### DATASET EXTRACT
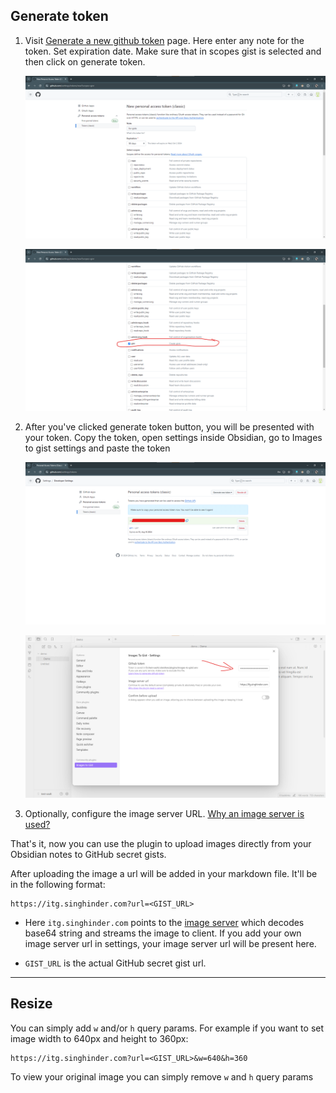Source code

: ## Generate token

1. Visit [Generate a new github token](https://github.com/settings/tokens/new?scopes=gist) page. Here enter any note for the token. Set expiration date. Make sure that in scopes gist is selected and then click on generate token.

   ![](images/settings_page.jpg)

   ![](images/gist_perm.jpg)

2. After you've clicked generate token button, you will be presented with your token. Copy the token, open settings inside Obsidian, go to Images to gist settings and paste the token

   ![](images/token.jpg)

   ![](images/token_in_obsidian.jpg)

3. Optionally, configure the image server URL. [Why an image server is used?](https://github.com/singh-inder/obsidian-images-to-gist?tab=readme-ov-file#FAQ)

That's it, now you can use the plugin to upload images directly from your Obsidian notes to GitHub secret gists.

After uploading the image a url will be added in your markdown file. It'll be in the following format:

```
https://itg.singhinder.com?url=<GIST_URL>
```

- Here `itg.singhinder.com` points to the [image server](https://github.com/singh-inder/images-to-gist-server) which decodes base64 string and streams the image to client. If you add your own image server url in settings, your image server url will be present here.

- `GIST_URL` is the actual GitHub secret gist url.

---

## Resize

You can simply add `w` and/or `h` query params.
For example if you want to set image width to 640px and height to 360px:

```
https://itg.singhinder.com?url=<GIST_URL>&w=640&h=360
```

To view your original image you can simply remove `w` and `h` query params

### EXERCISE
An exact retyping of each record, with no pictures, is the answer required.

### WRITTEN RESPONSE
Source code

: ## Generate token

1. Visit [Generate a new github token](https://github.com/settings/tokens/new?scopes=gist) page. Here enter any note for the token. Set expiration date. Make sure that in scopes gist is selected and then click on generate token.

   ![](images/settings_page.jpg)

   ![](images/gist_perm.jpg)

2. After you've clicked generate token button, you will be presented with your token. Copy the token, open settings inside Obsidian, go to Images to gist settings and paste the token

   ![](images/token.jpg)

   ![](images/token_in_obsidian.jpg)

3. Optionally, configure the image server URL. [Why an image server is used?](https://github.com/singh-inder/obsidian-images-to-gist?tab=readme-ov-file#FAQ)

That's it, now you can use the plugin to upload images directly from your Obsidian notes to GitHub secret gists.

After uploading the image a url will be added in your markdown file. It'll be in the following format:

```
https://itg.singhinder.com?url=<GIST_URL>
```

- Here `itg.singhinder.com` points to the [image server](https://github.com/singh-inder/images-to-gist-server) which decodes base64 string and streams the image to client. If you add your own image server url in settings, your image server url will be present here.

- `GIST_URL` is the actual GitHub secret gist url.

---

## Resize

You can simply add `w` and/or `h` query params.
For example if you want to set image width to 640px and height to 360px:

```
https://itg.singhinder.com?url=<GIST_URL>&w=640&h=360
```

To view your original image you can simply remove `w` and `h` query params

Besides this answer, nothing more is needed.